Room: Track 2
Purpose: Deep learning segmentation models will implicitly learn to predict the presence of a structure based on its overall prominence in the training dataset. This phenomenon is observed and accounted for in deep learning applications such as natural language processing (NLP) but is often neglected in segmentation literature. The purpose of this work is to call attention to a detail of deep-learning-based segmentation which is often overlooked: namely, post-processing with intensity-based thresholding.
Methods: We first choose an architecture and training procedure which is a standard deep-learning-based segmentation model in medical physics. We use a 5-downblock 2-D U-Net with 20% dropout and batch normalization. We train our model independently on 10 structures from the Cancer Imaging Archive‘s Head-Neck-Radiomics-HN1 dataset. Each model’s sensitivity to post-processing with intensity-based thresholding was analyzed by varying the threshold hyperparameter. Model performance was assessed with the Dice coefficient. We quantify the prominence of structures in the training data by counting the proportion of ones in the Boolean target images. The dependence of optimum threshold on structure prominence was investigated.

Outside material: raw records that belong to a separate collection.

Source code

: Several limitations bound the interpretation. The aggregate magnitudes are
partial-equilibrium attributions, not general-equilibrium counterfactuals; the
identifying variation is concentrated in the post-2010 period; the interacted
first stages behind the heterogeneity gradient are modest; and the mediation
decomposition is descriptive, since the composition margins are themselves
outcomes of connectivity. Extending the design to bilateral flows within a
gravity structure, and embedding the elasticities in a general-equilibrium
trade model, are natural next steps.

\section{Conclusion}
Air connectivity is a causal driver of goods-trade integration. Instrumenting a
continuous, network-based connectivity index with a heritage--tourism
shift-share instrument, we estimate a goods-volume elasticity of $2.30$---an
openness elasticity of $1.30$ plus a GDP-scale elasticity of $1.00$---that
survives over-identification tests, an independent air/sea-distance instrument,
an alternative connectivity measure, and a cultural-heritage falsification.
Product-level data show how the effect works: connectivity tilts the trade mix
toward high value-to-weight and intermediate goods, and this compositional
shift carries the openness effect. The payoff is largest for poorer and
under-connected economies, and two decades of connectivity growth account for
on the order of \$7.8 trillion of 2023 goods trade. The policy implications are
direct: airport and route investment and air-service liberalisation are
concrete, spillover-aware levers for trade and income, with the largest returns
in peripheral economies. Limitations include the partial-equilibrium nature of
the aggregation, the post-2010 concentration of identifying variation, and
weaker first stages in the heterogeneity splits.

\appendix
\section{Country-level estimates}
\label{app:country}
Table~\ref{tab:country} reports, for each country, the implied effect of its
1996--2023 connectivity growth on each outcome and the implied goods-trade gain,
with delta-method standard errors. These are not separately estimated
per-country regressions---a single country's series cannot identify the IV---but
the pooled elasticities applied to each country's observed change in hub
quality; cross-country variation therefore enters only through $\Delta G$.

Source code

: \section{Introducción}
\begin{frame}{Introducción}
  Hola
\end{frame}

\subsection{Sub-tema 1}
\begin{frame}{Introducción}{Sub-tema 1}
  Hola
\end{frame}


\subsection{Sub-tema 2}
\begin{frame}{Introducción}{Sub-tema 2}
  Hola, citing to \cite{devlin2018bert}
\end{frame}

Results: We observe significant decreases in perceived model performance with conventional 0.5-thresholding. Deviations of as little as +/- 0.02 from the optimum threshold induce a median reduction in Dice score of 3.1% for our models. There is statistical evidence to support a weak correlation between the optimum threshold and the “true” fraction in binary mask targets.
Conclusion: Our results suggest that those practicing deep-learning-based contouring should consider their post-processing procedures as a potential avenue for improved performance. For intensity-based post-processing, we recommend a dense sampling of thresholds with performance assessment on a validation dataset.